The Last Nine Days

There was a small anniversary earlier this week. It was eight years since Mum passed away. 

In other years, there would have been an anniversary mass in or around the day but this year she and Dad will share a mass in March. They are being reunited again in the passing of time, which is rather nice.

I’ve written a little, here and there, about Mum’s latter years in the nursing home, the series of strokes she suffered which meant she needed more care than her own home could provide. 

I’ve covered some of that. But I’ve never typed anything above the very last days before she died. I thought I might try to now. 

Whatever I type though, it will be through a filter. At fifty years of age, I have seen people born into this world and I’ve seen people die away from it. It sometimes strikes me that there are things I could write about either of these processes that I have never seen written anywhere before. There are things about being born and dying that people really never say. And I won’t be saying them either. I can’t. 

I think it’s because those who are witness to a death quickly learn that the experiences they have are not their own to corral and share. These people are mere witnesses to the most defenceless moments in a life. A place where there can be no guile or concealment, when all is laid bare, and some of the truths of these moments must be left in the sole possession of the person in that moment.
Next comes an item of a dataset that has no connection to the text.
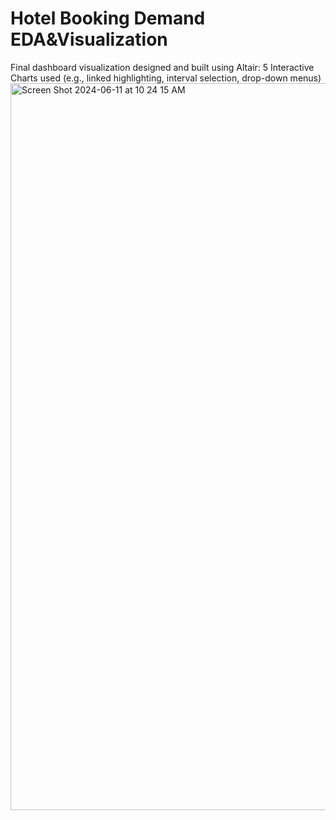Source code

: # Hotel Booking Demand EDA&Visualization
Final dashboard visualization designed and built using Altair: 5 Interactive Charts used (e.g., linked highlighting, interval selection, drop-down menus)
<img width="1163" alt="Screen Shot 2024-06-11 at 10 24 15 AM" src="https://github.com/oliviahe0111/Hotel-Booking-Demand-EDA-Visualization/assets/67666346/95d42dc6-65f2-441b-a2b0-2b8d37468a76">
To do otherwise would seem (to me, at least) to be a betrayal of some sort.

So, yes, whatever words come next, will come through a filter. Everything cannot be told.

I wrote before about how Mum had suffered yet another stroke and how it had laid her lower than she had been before. I told you about an unspoken wish that leaked out of my mind. A wish that she would not continue to be gradually beaten down in this way, a way that suited her so badly. I sometimes feel I got my wish when, just one week later, I got a phone call that I had to come home to Sligo with all speed. A final terrible blow had been struck. 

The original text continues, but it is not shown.